Bon vivant Tel Aviv again feels that it can cloister itself in its closed, electrifying club, and snort Netanyahu's top-decile boom. It can snort Yosef Lapid's full-bellied white men's alliance and get high until the morning light in the hope that Sharon severs the city of plenty from Gaza; that Sharon severs the city of abundance from the conflict; that Sharon divides between the sparkling megalopolis and the horror and complexity of the Middle East.
In the summer of `99 we were in a similar place, when Benjamin Netanyahu was beaten and Aryeh Deri was denounced and peace stood at the threshold. When Ehud Barak's enlightenment celebrated its victory, and when from the tens of thousands of proud throats in the square came an unforgettable roar: "Anything But Shas."
Now, five years and 4,000 casualties later, that sentiment is here again. For what is happening now in the living rooms on Friday nights - in Arnon Milchan's living room, where Yair Lapid is making alliances with Shimon Peres, and in Shinui's spotless-behavior circle - is that Tel Aviv is once again growling "anything but Shas." Because now, after the barbarians have been warded off, Tel Aviv of the top stories is once again sure of itself. Tel Aviv again wants a government in its own image: A government with no sweaty poor people. A government with no religious people, Russians or Arabs. A government of big business. Of fair secular people. A government of disengagement-from-the-Palestinians that is totally cut off from the large majority of Israelis.
Nothing could be more wrong. Already in the middle of the `90s the peace process failed because it was seen as elitist. Barak's adventure in 2000 also failed when it cloistered itself in its elite circle. So anyone who has learned anything from the experience of the past decade must be very careful from falling into that elitist trap again. Anyone who believes that the disengagement is a national rescue project must refrain from turning it into a prestigious alienation project. All Israelis must be invited to take part in it. Especially those in the periphery. The Israelis of Sderot. The Israelis who worship Rabbi Ovadia as a halakhic authority.

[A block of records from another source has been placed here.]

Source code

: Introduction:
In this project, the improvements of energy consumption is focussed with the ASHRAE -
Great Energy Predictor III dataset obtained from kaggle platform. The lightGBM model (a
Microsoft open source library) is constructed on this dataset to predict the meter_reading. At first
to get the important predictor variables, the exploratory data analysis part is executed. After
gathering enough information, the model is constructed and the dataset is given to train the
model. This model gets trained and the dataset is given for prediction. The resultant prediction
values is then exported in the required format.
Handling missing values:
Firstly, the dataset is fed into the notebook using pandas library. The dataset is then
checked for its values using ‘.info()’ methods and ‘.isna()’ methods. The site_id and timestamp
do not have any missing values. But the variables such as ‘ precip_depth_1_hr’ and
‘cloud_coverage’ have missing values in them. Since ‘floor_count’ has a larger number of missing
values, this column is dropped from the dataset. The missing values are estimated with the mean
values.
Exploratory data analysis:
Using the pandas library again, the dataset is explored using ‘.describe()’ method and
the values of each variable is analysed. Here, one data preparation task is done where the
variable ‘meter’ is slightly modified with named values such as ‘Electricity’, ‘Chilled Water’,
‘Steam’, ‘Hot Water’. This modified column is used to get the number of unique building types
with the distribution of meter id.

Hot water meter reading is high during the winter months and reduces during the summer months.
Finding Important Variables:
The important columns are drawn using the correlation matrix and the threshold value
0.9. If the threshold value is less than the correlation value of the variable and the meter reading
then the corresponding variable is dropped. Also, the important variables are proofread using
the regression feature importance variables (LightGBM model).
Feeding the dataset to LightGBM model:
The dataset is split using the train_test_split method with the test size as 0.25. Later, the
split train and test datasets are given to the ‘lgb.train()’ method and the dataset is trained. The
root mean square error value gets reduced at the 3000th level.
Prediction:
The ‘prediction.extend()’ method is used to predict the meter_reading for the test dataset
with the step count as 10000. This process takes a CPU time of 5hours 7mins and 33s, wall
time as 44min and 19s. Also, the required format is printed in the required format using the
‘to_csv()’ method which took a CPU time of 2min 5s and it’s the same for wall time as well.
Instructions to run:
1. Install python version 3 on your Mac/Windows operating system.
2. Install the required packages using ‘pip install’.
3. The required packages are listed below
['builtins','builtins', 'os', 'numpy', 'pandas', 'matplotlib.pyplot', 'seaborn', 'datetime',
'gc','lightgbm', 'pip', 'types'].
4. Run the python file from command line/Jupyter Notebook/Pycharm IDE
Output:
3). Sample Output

It is not certain that the residents of Sderot and Ofakim can be brought aboard the disengagement boat. It is not certain that a place can be found for the Torah Sages near the helm. But we must try. We must open a door. We must give the planned disengagement from Gaza a Jewish dimension. We must give it a popular character, because one thing is clear: If the sail toward the end of the occupation will once again be a champagne and caviar cruise, laced with hatred for the ultra-Orthodox, it will end exactly as the previous Titanic peace cruise ended.
Paritzky's friends did right this week when they succumbed to Sharon, parted from the boycott principle and accepted (in part) the ultra-Orthodox Ashkenazim of United Torah Judaism. But this is not enough. Now they must go the extra mile and accept Shas's ultra-Orthodox Sephardim as well. If Rabbi Ovadia Yosef lends his hand to the disengagement, then Shinui must lend its hand to Rabbi Ovadia Yosef. If it cannot do that, its time is up. It must get off the political stage.
The withdrawal is an existential necessity, politically and economically, demographically and morally. Even for Lapid's Tel Aviv, the disengagement is an existential necessity. So for the sake of the disengagement, for the sake of the end of the occupation, Shinui must change. Shinui's satiated Tel Aviv must hold out its hand for reconciliation.